[metadata]
creation_date = "2020/02/18"
ecs_version = ["1.6.0"]
maturity = "production"
updated_date = "2020/08/03"

[rule]
author = ["Elastic"]
description = """
A netcat process is engaging in network activity on a Linux host. Netcat is often used as a persistence mechanism by
exporting a reverse shell or by serving a shell on a listening port. Netcat is also sometimes used for data
exfiltration.
"""
false_positives = [
    """
    Netcat is a dual-use tool that can be used for benign or malicious activity. Netcat is included in some Linux
    distributions so its presence is not necessarily suspicious.
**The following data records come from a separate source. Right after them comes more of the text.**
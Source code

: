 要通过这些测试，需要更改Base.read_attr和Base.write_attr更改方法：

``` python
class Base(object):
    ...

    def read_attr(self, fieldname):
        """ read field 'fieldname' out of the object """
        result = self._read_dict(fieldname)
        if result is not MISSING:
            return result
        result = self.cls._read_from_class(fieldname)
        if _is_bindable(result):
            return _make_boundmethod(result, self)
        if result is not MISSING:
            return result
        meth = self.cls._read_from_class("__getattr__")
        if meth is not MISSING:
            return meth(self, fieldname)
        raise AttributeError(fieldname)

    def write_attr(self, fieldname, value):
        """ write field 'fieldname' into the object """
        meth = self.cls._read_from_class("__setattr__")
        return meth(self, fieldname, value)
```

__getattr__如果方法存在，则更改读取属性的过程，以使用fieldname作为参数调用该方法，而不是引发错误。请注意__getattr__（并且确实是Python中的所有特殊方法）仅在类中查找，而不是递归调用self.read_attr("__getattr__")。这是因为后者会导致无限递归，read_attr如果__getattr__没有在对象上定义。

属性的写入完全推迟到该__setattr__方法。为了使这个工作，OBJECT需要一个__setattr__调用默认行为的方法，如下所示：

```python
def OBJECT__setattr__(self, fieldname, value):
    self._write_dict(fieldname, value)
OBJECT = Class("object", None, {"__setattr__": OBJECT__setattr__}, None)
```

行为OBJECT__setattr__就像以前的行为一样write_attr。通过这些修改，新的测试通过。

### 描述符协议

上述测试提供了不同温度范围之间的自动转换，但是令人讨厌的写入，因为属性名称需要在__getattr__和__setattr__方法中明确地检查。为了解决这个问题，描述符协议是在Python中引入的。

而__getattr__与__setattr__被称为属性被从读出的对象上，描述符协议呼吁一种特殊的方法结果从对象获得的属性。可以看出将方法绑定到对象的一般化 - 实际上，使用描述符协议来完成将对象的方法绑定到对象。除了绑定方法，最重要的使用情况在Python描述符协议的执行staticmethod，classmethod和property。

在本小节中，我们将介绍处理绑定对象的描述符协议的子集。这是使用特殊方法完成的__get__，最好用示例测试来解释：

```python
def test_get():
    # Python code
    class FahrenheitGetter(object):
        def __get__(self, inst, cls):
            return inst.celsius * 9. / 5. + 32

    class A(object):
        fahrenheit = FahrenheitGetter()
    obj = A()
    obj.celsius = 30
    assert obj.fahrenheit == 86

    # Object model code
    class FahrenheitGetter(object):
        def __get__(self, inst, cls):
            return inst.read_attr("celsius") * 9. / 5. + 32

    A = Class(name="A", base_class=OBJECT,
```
Some normal use of this program, while uncommon, may
    originate from scripts, automation tools, and frameworks.
    """,
]
from = "now-9m"
index = ["auditbeat-*", "logs-endpoint.events.*"]
language = "kuery"
license = "Elastic License"
name = "Netcat Network Activity"
references = [
    "http://pentestmonkey.net/cheat-sheet/shells/reverse-shell-cheat-sheet",
    "https://www.sans.org/security-resources/sec560/netcat_cheat_sheet_v1.pdf",
    "https://en.wikipedia.org/wiki/Netcat",
]
risk_score = 47
rule_id = "adb961e0-cb74-42a0-af9e-29fc41f88f5f"
severity = "medium"
tags = ["Elastic", "Linux"]
type = "query"

query = '''
event.category:network and event.type:(access or connection or start) and
  process.name:(nc or ncat or netcat or netcat.openbsd or netcat.traditional)
'''